Collected data:
--
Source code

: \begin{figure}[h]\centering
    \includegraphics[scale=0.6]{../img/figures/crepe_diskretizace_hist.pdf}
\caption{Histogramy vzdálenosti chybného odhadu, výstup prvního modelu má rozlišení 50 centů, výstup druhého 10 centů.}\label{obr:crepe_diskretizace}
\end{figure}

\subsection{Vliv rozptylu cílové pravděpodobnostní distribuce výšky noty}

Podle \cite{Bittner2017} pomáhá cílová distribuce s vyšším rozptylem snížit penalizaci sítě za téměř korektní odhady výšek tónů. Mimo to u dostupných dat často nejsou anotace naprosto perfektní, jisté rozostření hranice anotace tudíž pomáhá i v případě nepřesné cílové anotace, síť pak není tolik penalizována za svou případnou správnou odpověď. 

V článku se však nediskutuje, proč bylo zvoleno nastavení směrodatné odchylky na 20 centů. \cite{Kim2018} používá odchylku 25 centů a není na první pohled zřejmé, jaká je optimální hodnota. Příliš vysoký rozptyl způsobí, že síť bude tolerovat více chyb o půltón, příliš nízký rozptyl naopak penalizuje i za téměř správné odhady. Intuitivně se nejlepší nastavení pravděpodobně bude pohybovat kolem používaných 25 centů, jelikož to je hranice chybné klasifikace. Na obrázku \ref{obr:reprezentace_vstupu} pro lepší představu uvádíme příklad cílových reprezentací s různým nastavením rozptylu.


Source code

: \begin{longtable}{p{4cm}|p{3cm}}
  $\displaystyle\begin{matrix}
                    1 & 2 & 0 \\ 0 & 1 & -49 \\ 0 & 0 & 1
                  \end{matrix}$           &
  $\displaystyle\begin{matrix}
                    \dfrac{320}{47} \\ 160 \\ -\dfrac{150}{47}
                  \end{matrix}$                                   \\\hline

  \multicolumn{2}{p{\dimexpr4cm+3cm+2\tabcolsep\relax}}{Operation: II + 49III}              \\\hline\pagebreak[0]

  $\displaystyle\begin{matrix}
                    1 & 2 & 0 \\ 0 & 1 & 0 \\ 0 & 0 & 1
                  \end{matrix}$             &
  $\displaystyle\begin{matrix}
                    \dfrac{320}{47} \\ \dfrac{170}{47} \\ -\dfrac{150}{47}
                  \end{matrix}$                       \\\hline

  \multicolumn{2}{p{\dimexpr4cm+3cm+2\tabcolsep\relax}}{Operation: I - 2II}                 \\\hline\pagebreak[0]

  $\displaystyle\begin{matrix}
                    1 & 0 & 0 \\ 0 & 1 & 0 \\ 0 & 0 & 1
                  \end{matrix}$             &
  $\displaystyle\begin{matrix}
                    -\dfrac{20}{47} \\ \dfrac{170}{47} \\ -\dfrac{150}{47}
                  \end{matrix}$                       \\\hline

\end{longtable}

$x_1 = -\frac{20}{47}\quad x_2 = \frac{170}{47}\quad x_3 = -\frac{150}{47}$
--
Produce a word-for-word copy of all the entries above.

Source code

: \begin{figure}[h]\centering
    \includegraphics[scale=0.6]{../img/figures/crepe_diskretizace_hist.pdf}
\caption{Histogramy vzdálenosti chybného odhadu, výstup prvního modelu má rozlišení 50 centů, výstup druhého 10 centů.}\label{obr:crepe_diskretizace}
\end{figure}

\subsection{Vliv rozptylu cílové pravděpodobnostní distribuce výšky noty}

Podle \cite{Bittner2017} pomáhá cílová distribuce s vyšším rozptylem snížit penalizaci sítě za téměř korektní odhady výšek tónů. Mimo to u dostupných dat často nejsou anotace naprosto perfektní, jisté rozostření hranice anotace tudíž pomáhá i v případě nepřesné cílové anotace, síť pak není tolik penalizována za svou případnou správnou odpověď. 

V článku se však nediskutuje, proč bylo zvoleno nastavení směrodatné odchylky na 20 centů. \cite{Kim2018} používá odchylku 25 centů a není na první pohled zřejmé, jaká je optimální hodnota. Příliš vysoký rozptyl způsobí, že síť bude tolerovat více chyb o půltón, příliš nízký rozptyl naopak penalizuje i za téměř správné odhady. Intuitivně se nejlepší nastavení pravděpodobně bude pohybovat kolem používaných 25 centů, jelikož to je hranice chybné klasifikace. Na obrázku \ref{obr:reprezentace_vstupu} pro lepší představu uvádíme příklad cílových reprezentací s různým nastavením rozptylu.


Source code

: \begin{longtable}{p{4cm}|p{3cm}}
  $\displaystyle\begin{matrix}
                    1 & 2 & 0 \\ 0 & 1 & -49 \\ 0 & 0 & 1
                  \end{matrix}$           &
  $\displaystyle\begin{matrix}
                    \dfrac{320}{47} \\ 160 \\ -\dfrac{150}{47}
                  \end{matrix}$                                   \\\hline

  \multicolumn{2}{p{\dimexpr4cm+3cm+2\tabcolsep\relax}}{Operation: II + 49III}              \\\hline\pagebreak[0]

  $\displaystyle\begin{matrix}
                    1 & 2 & 0 \\ 0 & 1 & 0 \\ 0 & 0 & 1
                  \end{matrix}$             &
  $\displaystyle\begin{matrix}
                    \dfrac{320}{47} \\ \dfrac{170}{47} \\ -\dfrac{150}{47}
                  \end{matrix}$                       \\\hline

  \multicolumn{2}{p{\dimexpr4cm+3cm+2\tabcolsep\relax}}{Operation: I - 2II}                 \\\hline\pagebreak[0]

  $\displaystyle\begin{matrix}
                    1 & 0 & 0 \\ 0 & 1 & 0 \\ 0 & 0 & 1
                  \end{matrix}$             &
  $\displaystyle\begin{matrix}
                    -\dfrac{20}{47} \\ \dfrac{170}{47} \\ -\dfrac{150}{47}
                  \end{matrix}$                       \\\hline

\end{longtable}

$x_1 = -\frac{20}{47}\quad x_2 = \frac{170}{47}\quad x_3 = -\frac{150}{47}$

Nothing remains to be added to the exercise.